Reciprocity and the Maslov Phase

TL;DR

This paper provides a metaplectic proof of Hilbert and quadratic reciprocity using the Kashiwara--Maslov phase of Lagrangian triples, connecting local phases to global reciprocity laws.

Contribution

It introduces a novel proof framework based on the Maslov phase and Bruhat words, linking local phases to global reciprocity in number theory.

Findings

Established a metaplectic proof of Hilbert reciprocity.

Connected the local phase defect to the Hilbert symbol.

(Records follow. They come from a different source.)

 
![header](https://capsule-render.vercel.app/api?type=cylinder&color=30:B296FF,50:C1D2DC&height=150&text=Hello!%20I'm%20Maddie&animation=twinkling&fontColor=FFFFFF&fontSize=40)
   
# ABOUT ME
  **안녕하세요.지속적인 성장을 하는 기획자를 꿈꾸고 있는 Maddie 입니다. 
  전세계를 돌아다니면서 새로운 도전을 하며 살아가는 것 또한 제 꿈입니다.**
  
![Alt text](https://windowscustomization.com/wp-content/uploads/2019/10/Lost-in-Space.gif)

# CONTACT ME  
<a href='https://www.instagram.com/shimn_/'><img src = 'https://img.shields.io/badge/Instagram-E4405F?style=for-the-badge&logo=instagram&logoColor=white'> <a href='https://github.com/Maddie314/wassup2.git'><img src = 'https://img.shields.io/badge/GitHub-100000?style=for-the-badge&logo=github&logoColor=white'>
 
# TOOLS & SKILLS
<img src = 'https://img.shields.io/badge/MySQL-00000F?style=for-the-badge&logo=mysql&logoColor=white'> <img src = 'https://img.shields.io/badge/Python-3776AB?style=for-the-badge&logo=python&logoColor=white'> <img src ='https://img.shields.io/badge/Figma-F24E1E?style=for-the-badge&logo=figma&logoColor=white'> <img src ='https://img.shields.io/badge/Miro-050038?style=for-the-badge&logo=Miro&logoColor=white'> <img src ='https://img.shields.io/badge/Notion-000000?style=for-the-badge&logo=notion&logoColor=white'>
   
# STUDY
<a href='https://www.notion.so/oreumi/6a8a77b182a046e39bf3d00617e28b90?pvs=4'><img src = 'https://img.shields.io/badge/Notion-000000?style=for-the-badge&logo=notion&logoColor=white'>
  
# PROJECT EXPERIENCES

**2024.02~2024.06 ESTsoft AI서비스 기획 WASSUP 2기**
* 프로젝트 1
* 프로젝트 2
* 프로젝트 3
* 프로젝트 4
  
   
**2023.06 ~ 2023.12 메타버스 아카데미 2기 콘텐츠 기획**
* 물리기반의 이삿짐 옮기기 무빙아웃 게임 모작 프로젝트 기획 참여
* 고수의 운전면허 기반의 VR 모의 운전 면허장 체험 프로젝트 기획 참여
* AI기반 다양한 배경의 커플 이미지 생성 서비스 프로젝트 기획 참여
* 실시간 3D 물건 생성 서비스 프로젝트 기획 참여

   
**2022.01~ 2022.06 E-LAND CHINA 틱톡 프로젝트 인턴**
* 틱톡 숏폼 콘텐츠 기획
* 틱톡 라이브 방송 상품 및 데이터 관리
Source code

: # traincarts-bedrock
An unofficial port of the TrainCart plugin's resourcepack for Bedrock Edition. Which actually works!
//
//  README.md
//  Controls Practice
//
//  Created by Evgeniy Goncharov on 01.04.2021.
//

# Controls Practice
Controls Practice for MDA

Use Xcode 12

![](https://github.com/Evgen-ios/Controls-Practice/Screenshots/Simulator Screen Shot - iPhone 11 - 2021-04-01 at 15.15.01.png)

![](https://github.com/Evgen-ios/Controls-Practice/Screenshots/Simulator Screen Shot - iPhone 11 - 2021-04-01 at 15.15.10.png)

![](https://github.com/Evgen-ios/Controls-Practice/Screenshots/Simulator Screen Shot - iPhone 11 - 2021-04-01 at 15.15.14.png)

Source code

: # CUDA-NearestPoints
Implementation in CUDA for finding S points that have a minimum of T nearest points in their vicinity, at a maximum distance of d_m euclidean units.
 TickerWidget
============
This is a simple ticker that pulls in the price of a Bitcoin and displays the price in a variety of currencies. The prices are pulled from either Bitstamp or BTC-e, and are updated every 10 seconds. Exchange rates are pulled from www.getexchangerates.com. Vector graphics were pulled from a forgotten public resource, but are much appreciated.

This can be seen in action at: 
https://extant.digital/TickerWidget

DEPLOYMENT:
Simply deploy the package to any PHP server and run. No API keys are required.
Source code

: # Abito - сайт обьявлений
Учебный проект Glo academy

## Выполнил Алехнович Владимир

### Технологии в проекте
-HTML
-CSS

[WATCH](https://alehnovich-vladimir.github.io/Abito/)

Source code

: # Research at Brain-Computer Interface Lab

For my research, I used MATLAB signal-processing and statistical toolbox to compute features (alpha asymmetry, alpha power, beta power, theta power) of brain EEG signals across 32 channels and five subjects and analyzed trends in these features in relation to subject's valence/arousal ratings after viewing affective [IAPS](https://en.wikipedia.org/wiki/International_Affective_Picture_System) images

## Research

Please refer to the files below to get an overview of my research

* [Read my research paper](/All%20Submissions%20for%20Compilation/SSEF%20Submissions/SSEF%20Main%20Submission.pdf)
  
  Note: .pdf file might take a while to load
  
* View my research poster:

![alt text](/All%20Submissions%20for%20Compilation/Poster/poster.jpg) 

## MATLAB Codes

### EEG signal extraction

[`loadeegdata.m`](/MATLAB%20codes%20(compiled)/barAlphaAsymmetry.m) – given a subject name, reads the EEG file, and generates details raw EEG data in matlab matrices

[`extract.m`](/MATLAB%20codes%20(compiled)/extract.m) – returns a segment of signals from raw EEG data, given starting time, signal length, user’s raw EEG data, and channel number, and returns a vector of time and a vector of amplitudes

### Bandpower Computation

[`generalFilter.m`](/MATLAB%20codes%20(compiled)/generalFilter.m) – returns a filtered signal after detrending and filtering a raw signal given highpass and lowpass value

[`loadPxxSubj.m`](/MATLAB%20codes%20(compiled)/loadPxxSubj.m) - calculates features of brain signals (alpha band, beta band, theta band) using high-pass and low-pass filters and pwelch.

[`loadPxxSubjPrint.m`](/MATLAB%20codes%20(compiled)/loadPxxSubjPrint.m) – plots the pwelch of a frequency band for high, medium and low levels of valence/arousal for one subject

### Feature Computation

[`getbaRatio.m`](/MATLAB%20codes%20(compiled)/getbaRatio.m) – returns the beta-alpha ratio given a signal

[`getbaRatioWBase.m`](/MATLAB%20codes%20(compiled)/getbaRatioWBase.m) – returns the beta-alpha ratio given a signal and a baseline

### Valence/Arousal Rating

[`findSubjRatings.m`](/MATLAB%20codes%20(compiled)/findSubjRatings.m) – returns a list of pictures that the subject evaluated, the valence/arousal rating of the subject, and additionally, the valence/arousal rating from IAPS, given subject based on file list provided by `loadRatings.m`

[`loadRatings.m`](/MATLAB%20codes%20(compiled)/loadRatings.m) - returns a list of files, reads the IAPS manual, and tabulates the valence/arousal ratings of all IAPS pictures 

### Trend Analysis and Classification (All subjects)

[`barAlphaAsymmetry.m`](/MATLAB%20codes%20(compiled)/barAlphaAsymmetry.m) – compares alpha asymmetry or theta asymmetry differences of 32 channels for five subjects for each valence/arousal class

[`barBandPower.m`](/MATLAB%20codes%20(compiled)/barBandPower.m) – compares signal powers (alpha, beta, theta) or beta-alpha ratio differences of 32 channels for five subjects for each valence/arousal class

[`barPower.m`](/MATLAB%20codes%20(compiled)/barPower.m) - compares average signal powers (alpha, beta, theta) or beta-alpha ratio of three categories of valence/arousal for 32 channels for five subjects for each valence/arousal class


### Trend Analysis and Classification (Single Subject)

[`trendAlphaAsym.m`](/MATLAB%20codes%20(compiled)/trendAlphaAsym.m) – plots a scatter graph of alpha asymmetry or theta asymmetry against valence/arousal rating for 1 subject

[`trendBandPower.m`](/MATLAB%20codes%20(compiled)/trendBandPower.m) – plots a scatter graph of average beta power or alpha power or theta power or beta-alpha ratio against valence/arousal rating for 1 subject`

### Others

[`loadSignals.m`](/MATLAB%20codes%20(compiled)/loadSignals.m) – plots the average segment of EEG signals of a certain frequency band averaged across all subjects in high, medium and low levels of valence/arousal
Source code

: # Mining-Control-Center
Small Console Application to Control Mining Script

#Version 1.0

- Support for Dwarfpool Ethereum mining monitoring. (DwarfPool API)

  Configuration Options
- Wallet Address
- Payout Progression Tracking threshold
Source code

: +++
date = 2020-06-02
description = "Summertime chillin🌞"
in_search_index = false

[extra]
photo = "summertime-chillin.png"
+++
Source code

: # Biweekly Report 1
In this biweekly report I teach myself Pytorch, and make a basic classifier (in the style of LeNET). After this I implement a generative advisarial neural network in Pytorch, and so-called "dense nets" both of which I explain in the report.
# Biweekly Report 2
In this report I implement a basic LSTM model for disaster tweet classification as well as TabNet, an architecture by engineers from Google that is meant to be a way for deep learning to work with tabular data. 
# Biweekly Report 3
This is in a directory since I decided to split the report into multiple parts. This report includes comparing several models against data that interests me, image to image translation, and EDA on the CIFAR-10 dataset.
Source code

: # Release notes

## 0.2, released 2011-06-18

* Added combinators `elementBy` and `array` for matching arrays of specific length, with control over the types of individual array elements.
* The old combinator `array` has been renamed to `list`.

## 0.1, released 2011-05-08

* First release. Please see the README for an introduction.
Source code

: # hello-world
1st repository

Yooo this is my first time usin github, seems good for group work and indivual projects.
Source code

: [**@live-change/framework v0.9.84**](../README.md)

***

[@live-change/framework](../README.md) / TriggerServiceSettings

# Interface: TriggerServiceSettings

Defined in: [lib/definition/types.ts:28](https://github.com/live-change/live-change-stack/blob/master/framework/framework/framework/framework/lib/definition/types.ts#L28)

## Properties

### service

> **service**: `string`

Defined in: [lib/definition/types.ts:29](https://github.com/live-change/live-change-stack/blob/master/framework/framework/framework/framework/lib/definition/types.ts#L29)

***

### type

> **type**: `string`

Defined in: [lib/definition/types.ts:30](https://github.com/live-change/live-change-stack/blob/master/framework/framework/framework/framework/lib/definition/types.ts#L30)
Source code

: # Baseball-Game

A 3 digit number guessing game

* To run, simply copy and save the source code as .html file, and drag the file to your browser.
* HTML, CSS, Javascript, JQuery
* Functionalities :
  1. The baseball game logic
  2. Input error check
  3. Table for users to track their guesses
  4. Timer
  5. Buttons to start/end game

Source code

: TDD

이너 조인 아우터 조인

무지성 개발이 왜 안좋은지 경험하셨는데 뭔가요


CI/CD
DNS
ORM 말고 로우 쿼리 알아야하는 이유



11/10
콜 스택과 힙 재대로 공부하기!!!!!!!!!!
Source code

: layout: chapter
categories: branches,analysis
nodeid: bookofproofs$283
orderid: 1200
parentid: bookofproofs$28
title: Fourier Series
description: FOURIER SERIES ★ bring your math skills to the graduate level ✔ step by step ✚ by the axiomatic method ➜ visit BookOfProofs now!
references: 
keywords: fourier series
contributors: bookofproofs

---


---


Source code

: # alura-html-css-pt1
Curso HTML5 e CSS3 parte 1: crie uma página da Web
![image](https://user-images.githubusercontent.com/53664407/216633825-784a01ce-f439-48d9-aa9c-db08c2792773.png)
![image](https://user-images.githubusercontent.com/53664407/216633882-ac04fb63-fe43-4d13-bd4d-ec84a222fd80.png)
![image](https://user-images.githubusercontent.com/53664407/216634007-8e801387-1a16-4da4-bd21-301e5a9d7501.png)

Showed the global product of defects equals one, proving reciprocity.

Abstract

We give a metaplectic proof of Hilbert reciprocity, and hence of quadratic reciprocity, in which the local phase is the Kashiwara--Maslov phase of a triple of Lagrangians. In rank two the phase of the ordered triple $(L_\infty,L_a,L_0)$ is the one-dimensional Weil index $\gamma_v(a)$. The local Hilbert symbol appears as the defect of strict multiplicativity of these phases: \[ (a,b)_v = \frac{\gamma_v(a)\gamma_v(b)}{\gamma_v(1)\gamma_v(ab)}. \] The global step compares the local and adelic realizations of a single Bruhat word for the diagonal torus elements $m(a)\in \operatorname{SL}_2(\mathbb Q)$. Locally the raw Bruhat-word lift carries the normalization factor determined by the chosen quadratic convention. These operators form a projective representation of the diagonal torus with defect \[ \mu_v(a,b) = \frac{\gamma_v(a)\gamma_v(b)}{\gamma_v(1)\gamma_v(ab)}. \] For rational adelic data, the normalized Bruhat word is multiplicative. The reciprocity law states that the total defect $\prod_v\mu_v(a,b)$ is $1$. Combined with the local bridge above, this yields Hilbert reciprocity, while quadratic reciprocity is then the specialization to the pair of odd primes $(p,q)$.